_TASK ITEM_
When you return the entries, keep every word and mark exactly as it is.

_SUPPLIED RECORDS_
╔══

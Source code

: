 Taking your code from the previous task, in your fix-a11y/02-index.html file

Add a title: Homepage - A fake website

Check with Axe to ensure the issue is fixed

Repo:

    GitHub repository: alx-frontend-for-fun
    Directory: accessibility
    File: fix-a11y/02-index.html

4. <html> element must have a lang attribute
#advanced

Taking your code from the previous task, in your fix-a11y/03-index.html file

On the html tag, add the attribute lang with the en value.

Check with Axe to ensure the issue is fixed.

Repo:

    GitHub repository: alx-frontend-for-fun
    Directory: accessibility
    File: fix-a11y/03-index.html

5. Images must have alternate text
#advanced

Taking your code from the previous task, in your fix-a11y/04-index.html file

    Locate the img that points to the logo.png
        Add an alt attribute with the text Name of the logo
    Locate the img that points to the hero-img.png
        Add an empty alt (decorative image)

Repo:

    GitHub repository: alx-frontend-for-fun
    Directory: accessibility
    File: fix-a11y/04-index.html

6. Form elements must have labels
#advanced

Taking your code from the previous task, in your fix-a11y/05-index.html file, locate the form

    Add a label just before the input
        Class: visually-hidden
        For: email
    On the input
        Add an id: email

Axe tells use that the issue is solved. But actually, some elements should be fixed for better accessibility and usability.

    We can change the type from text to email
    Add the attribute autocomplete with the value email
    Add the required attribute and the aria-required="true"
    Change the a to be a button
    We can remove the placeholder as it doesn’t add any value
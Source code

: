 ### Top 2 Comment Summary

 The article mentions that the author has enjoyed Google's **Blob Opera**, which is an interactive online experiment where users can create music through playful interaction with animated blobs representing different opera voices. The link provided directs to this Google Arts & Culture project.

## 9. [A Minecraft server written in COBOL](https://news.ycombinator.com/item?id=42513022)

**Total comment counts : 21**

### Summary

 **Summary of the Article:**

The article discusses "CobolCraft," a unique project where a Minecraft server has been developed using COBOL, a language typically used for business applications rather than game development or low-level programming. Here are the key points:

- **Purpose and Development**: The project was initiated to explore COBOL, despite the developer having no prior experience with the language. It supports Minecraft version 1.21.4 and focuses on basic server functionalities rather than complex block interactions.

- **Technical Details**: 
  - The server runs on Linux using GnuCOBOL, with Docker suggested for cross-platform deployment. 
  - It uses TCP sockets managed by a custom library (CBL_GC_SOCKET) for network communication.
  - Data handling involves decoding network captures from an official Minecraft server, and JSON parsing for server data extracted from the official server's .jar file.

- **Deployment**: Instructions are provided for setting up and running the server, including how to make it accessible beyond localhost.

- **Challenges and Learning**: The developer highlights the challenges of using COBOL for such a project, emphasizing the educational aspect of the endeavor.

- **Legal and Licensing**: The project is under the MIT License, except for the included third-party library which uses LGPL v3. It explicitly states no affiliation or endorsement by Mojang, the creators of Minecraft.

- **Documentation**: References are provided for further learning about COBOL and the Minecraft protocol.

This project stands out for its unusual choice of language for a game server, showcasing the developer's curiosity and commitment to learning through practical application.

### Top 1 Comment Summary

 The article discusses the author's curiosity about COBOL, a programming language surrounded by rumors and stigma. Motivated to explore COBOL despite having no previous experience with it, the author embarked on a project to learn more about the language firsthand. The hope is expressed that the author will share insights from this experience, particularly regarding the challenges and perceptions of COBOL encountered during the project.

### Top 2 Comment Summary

╚══

_OUTPUT FOR THIS TASK_
Source code

: Taking your code from the previous task, in your fix-a11y/02-index.html file

Add a title: Homepage - A fake website

Check with Axe to ensure the issue is fixed

Repo:

    GitHub repository: alx-frontend-for-fun
    Directory: accessibility
    File: fix-a11y/02-index.html

4. <html> element must have a lang attribute
#advanced

Taking your code from the previous task, in your fix-a11y/03-index.html file

On the html tag, add the attribute lang with the en value.

Check with Axe to ensure the issue is fixed.

Repo:

    GitHub repository: alx-frontend-for-fun
    Directory: accessibility
    File: fix-a11y/03-index.html

5. Images must have alternate text
#advanced

Taking your code from the previous task, in your fix-a11y/04-index.html file

    Locate the img that points to the logo.png
        Add an alt attribute with the text Name of the logo
    Locate the img that points to the hero-img.png
        Add an empty alt (decorative image)

Repo:

    GitHub repository: alx-frontend-for-fun
    Directory: accessibility
    File: fix-a11y/04-index.html

6. Form elements must have labels
#advanced

Taking your code from the previous task, in your fix-a11y/05-index.html file, locate the form

    Add a label just before the input
        Class: visually-hidden
        For: email
    On the input
        Add an id: email

Axe tells use that the issue is solved. But actually, some elements should be fixed for better accessibility and usability.

    We can change the type from text to email
    Add the attribute autocomplete with the value email
    Add the required attribute and the aria-required="true"
    Change the a to be a button
    We can remove the placeholder as it doesn’t add any value
Source code

: ### Top 2 Comment Summary

 The article mentions that the author has enjoyed Google's **Blob Opera**, which is an interactive online experiment where users can create music through playful interaction with animated blobs representing different opera voices. The link provided directs to this Google Arts & Culture project.

## 9. [A Minecraft server written in COBOL](https://news.ycombinator.com/item?id=42513022)

**Total comment counts : 21**

### Summary

 **Summary of the Article:**

The article discusses "CobolCraft," a unique project where a Minecraft server has been developed using COBOL, a language typically used for business applications rather than game development or low-level programming. Here are the key points:

- **Purpose and Development**: The project was initiated to explore COBOL, despite the developer having no prior experience with the language. It supports Minecraft version 1.21.4 and focuses on basic server functionalities rather than complex block interactions.

- **Technical Details**: 
  - The server runs on Linux using GnuCOBOL, with Docker suggested for cross-platform deployment. 
  - It uses TCP sockets managed by a custom library (CBL_GC_SOCKET) for network communication.
  - Data handling involves decoding network captures from an official Minecraft server, and JSON parsing for server data extracted from the official server's .jar file.

- **Deployment**: Instructions are provided for setting up and running the server, including how to make it accessible beyond localhost.

- **Challenges and Learning**: The developer highlights the challenges of using COBOL for such a project, emphasizing the educational aspect of the endeavor.

- **Legal and Licensing**: The project is under the MIT License, except for the included third-party library which uses LGPL v3. It explicitly states no affiliation or endorsement by Mojang, the creators of Minecraft.

- **Documentation**: References are provided for further learning about COBOL and the Minecraft protocol.

This project stands out for its unusual choice of language for a game server, showcasing the developer's curiosity and commitment to learning through practical application.

### Top 1 Comment Summary

 The article discusses the author's curiosity about COBOL, a programming language surrounded by rumors and stigma. Motivated to explore COBOL despite having no previous experience with it, the author embarked on a project to learn more about the language firsthand. The hope is expressed that the author will share insights from this experience, particularly regarding the challenges and perceptions of COBOL encountered during the project.

### Top 2 Comment Summary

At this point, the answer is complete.